* Aim of the task:
Retype the records in full, and please keep the pictures out of the copy.
BEGIN Records supplied
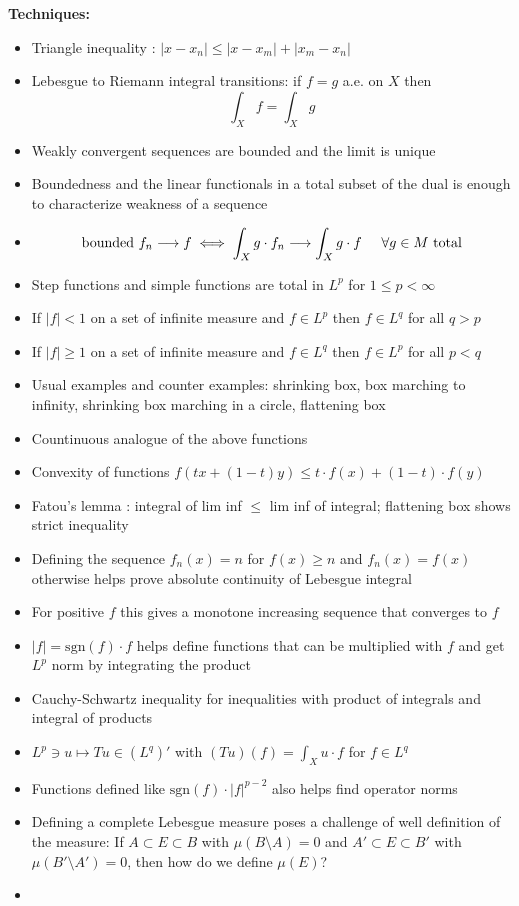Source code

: \documentclass[12pt]{article}
\begin{document}
\newpage
\textbf{Techniques:}
\vspace*{2mm}
\begin{itemize}
    \item Triangle inequality : $|x-x_n|\leq|x-x_m|+|x_m-x_n|$
    \item Lebesgue to Riemann integral transitions: if $f=g$ a.e. on $X$ then
        $$\int_X{f}=\int_X{g}$$
    \item Weakly convergent sequences are bounded and the limit is unique
    \item Boundedness and the linear functionals in a total subset of the dual is enough to characterize weakness of a sequence
    \item $$\text{bounded }f_n\longrightarrow f \iff{\int_X{g\cdot f_n}}\longrightarrow\int_X{g\cdot f}\hspace*{5mm}\forall g\in M \text{ total}$$
    \item Step functions and simple functions are total in $L^p$ for $1\leq p<\infty$
    \item If $|f|<1$ on a set of infinite measure and $f\in L^p$ then $f\in L^q$ for all $q>p$
    \item If $|f|\geq 1$ on a set of infinite measure and $f\in L^q$ then $f\in L^p$ for all $p<q$
    \item Usual examples and counter examples: shrinking box, box marching to infinity, shrinking box marching in a circle, flattening box
    \item Countinuous analogue of the above functions
    \item Convexity of functions $f(tx+(1-t)y)\leq t\cdot f(x)+(1-t)\cdot f(y)$
    \item Fatou's lemma : integral of lim inf $\leq$ lim inf of integral; flattening box shows strict inequality
    \item Defining the sequence $f_n(x)=n$ for $f(x)\geq n$ and $f_n(x)=f(x)$ otherwise helps prove absolute continuity of Lebesgue integral
    \item For positive $f$ this gives a monotone increasing sequence that converges to $f$
    \item $|f|=\text{sgn}(f)\cdot f$ helps define functions that can be multiplied with $f$ and get $L^p$ norm by integrating the product
    \item Cauchy-Schwartz inequality for inequalities with product of integrals and integral of products
    \item $L^p\ni u\mapsto Tu\in (L^q)'$ with $\displaystyle(Tu)(f)=\int_X{u\cdot f}$ for $f\in L^q$
    \item Functions defined like $\text{sgn}(f)\cdot|f|^{p-2}$ also helps find operator norms
    \item Defining a complete Lebesgue measure poses a challenge of well definition of the measure: If $A\subset E\subset B$ with $\mu(B\setminus A)=0$
        and $A'\subset E\subset B'$ with $\mu(B'\setminus A')=0$, then how do we define $\mu(E)$?
    \item
\end{itemize}
\end{document}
END Records supplied
* Solved problem:
Source code

: \documentclass[12pt]{article}
\begin{document}
\newpage
\textbf{Techniques:}
\vspace*{2mm}
\begin{itemize}
    \item Triangle inequality : $|x-x_n|\leq|x-x_m|+|x_m-x_n|$
    \item Lebesgue to Riemann integral transitions: if $f=g$ a.e. on $X$ then
        $$\int_X{f}=\int_X{g}$$
    \item Weakly convergent sequences are bounded and the limit is unique
    \item Boundedness and the linear functionals in a total subset of the dual is enough to characterize weakness of a sequence
    \item $$\text{bounded }f_n\longrightarrow f \iff{\int_X{g\cdot f_n}}\longrightarrow\int_X{g\cdot f}\hspace*{5mm}\forall g\in M \text{ total}$$
    \item Step functions and simple functions are total in $L^p$ for $1\leq p<\infty$
    \item If $|f|<1$ on a set of infinite measure and $f\in L^p$ then $f\in L^q$ for all $q>p$
    \item If $|f|\geq 1$ on a set of infinite measure and $f\in L^q$ then $f\in L^p$ for all $p<q$
    \item Usual examples and counter examples: shrinking box, box marching to infinity, shrinking box marching in a circle, flattening box
    \item Countinuous analogue of the above functions
    \item Convexity of functions $f(tx+(1-t)y)\leq t\cdot f(x)+(1-t)\cdot f(y)$
    \item Fatou's lemma : integral of lim inf $\leq$ lim inf of integral; flattening box shows strict inequality
    \item Defining the sequence $f_n(x)=n$ for $f(x)\geq n$ and $f_n(x)=f(x)$ otherwise helps prove absolute continuity of Lebesgue integral
    \item For positive $f$ this gives a monotone increasing sequence that converges to $f$
    \item $|f|=\text{sgn}(f)\cdot f$ helps define functions that can be multiplied with $f$ and get $L^p$ norm by integrating the product
    \item Cauchy-Schwartz inequality for inequalities with product of integrals and integral of products
    \item $L^p\ni u\mapsto Tu\in (L^q)'$ with $\displaystyle(Tu)(f)=\int_X{u\cdot f}$ for $f\in L^q$
    \item Functions defined like $\text{sgn}(f)\cdot|f|^{p-2}$ also helps find operator norms
    \item Defining a complete Lebesgue measure poses a challenge of well definition of the measure: If $A\subset E\subset B$ with $\mu(B\setminus A)=0$
        and $A'\subset E\subset B'$ with $\mu(B'\setminus A')=0$, then how do we define $\mu(E)$?
    \item
\end{itemize}
\end{document}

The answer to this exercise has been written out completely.